I should be glad, however,to see Voltaire present at the representation of some of Corneille or Racine's tragedies, that I might observe whether he would discover more or less sensibility than he has done at his own. We should then be able to ascertain this curious, disputed point, whether his sympathy regarded the piece of the author.

Happy, if this extraordinary man had confined his genius to its native home, to the walks which the muses love, and where he has always been received with distinguished honour, and that he had never deviated from these, into the thorny paths of controversy. For while he attacked the tyrants and oppressors of mankind, and those who had perverted the benevolent nature of Christianity to the most selfish and malignant purposes, it is for ever to be regretted, that he allowed the shafts of his ridicule to glance upon the Christian religion itself.

By persevering in this, he has not only shocked the pious, but even disgusted infidels, who accuse him of borrowing from himself, and repeating the same argument in various publications; and seem as tired of the stale sneer against the Christian doctrines, as of the dullest and most tedious sermons in support of them.

Voltaire's behaviour during sickness has been represented in very opposite lights. I have heard much of his great contrition and repentance, when he had reason to believe his end approaching. These stories, had they been true, would have proved, that his infidelity was affectation, and that he was a believer and Christian in his heart.

I own I could never give any credit to such reports; for though I have frequently met with vain young men, who have given themselves airs of free-thinking, while in reality they were even superstitious, yet I never could understand what a man like Voltaire, or any man of common understanding, could propose to himself by such absurd affectation. To pretend to despise whet we really revere, and to treat as human, what we believe to be divine, is certainly, of all kinds of hypocrisy, the most unpardonable.

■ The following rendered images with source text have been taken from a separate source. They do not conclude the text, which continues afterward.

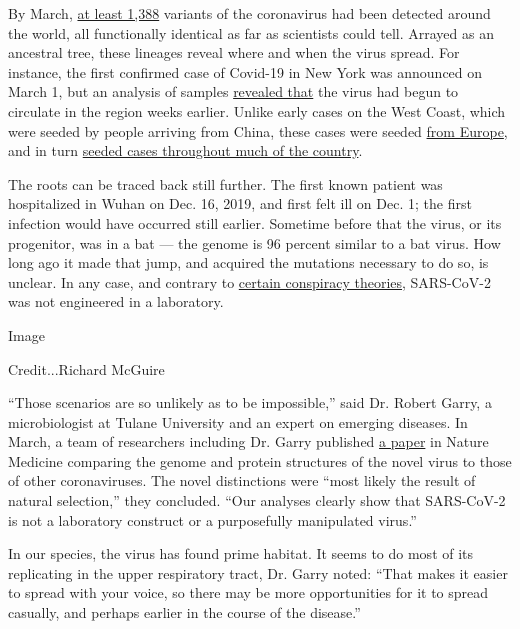 By March, \href{http://www.graphen.ai/covid.html}{at least 1,388}
variants of the coronavirus had been detected around the world, all
functionally identical as far as scientists could tell. Arrayed as an
ancestral tree, these lineages reveal where and when the virus spread.
For instance, the first confirmed case of Covid-19 in New York was
announced on March 1, but an analysis of samples
\href{https://www.nytimes3xbfgragh.onion/2020/04/08/science/new-york-coronavirus-cases-europe-genomes.htmlhttps://www.nytimes3xbfgragh.onion/2020/04/08/science/new-york-coronavirus-cases-europe-genomes.html}{revealed
that} the virus had begun to circulate in the region weeks earlier.
Unlike early cases on the West Coast, which were seeded by people
arriving from China, these cases were seeded
\href{https://nextstrain.org/narratives/ncov/sit-rep/2020-04-17?n=5}{from
Europe}, and in turn
\href{https://www.nytimes3xbfgragh.onion/2020/05/07/us/new-york-city-coronavirus-outbreak.html}{seeded
cases throughout much of the country}.

The roots can be traced back still further. The first known patient was
hospitalized in Wuhan on Dec. 16, 2019, and first felt ill on Dec. 1;
the first infection would have occurred still earlier. Sometime before
that the virus, or its progenitor, was in a bat --- the genome is 96
percent similar to a bat virus. How long ago it made that jump, and
acquired the mutations necessary to do so, is unclear. In any case, and
contrary to
\href{https://www.nytimes3xbfgragh.onion/2020/03/13/world/asia/coronavirus-china-conspiracy-theory.html}{certain
conspiracy theories}, SARS-CoV-2 was not engineered in a laboratory.

Image

Credit...Richard McGuire

``Those scenarios are so unlikely as to be impossible,'' said Dr. Robert
Garry, a microbiologist at Tulane University and an expert on emerging
diseases. In March, a team of researchers including Dr. Garry published
\href{https://www.nature.com/articles/S41591-020-0820-9}{a paper} in
Nature Medicine comparing the genome and protein structures of the novel
virus to those of other coronaviruses. The novel distinctions were
``most likely the result of natural selection,'' they concluded. ``Our
analyses clearly show that SARS-CoV-2 is not a laboratory construct or a
purposefully manipulated virus.''

In our species, the virus has found prime habitat. It seems to do most
of its replicating in the upper respiratory tract, Dr. Garry noted:
``That makes it easier to spread with your voice, so there may be more
opportunities for it to spread casually, and perhaps earlier in the
course of the disease.''

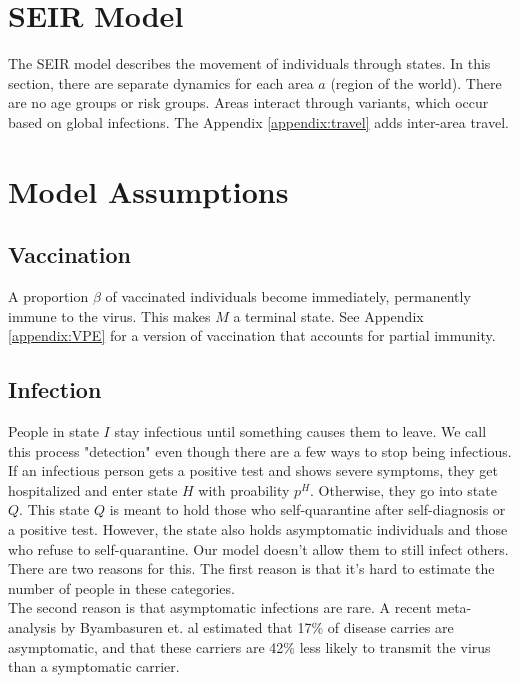 \documentclass{article}
\begin{document}
\section{SEIR Model}
The SEIR model describes the movement of individuals through states. In this section, there are separate dynamics for each area $a$ (region of the world). There are no age groups or risk groups. Areas interact through variants, which occur based on global infections. The Appendix \ref{appendix:travel} adds inter-area travel.\\
\section{Model Assumptions}
    \subsection{Vaccination} A proportion $\beta$ of vaccinated individuals become immediately, permanently immune to the virus. This makes $M$ a terminal state. See Appendix \ref{appendix:VPE} for a version of vaccination that accounts for partial immunity.
        
     \subsection{Infection}  People in state $I$ stay infectious until something causes them to leave. We call this process "detection" even though there are a few ways to stop being infectious. If an infectious person gets a positive test and shows severe symptoms, they get hospitalized and enter state $H$ with proability $p^H$. Otherwise, they go into state $Q$. This state $Q$ is meant to hold those who self-quarantine after self-diagnosis or a positive test. However, the state also holds asymptomatic individuals and those who refuse to self-quarantine. Our model doesn't allow them to still infect others.\\
     There are two reasons for this. The first reason is that it's hard to estimate the number of people in these categories.\\
     The second reason is that asymptomatic infections are rare. A recent meta-analysis by Byambasuren et. al \cite{Byam} estimated that 17\% of disease carries are asymptomatic, and that these carriers are 42\% less likely to transmit the virus than a symptomatic carrier.
     
     
\end{document}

I was at some pains to ascertain this matter; and I have been assured, by those who have lived during many years in familiarity with him, that all these stories are without foundation. They declare, that although he was unwilling to quit the enjoyment of life, and used the means of preserving health, he seemed no way afraid of the consequences of dying. That he never discovered, either in health or sickness, any remorse for the works imputed to him against the Christian religion.--That, on the contrary, he was blinded to such a degree, as to express uneasiness at the thoughts of dying before some of them, in which he was at that time engaged, were finished.

Though this conduct is not to be justified upon any supposition, yet there is more consistency, and, in my opinion, less wickedness in it, if we admit the account which his friends give than there would be in his writing at once against the established opinions of mankind, the conviction of his own conscience, and the inspirations of the Deity, merely to acquire the applause of a few mistaken infidels.

However erroneous he may have been, I cannot suspect him of such absurdity. On the contrary, I imagine, that as soon as he is convinced of the truths of Christianity, he will openly avow his opinion, in health as in sickness, uniformly, to his last moment.


"Voltaire répétant Mahomet avec Lekain en costume de voyage."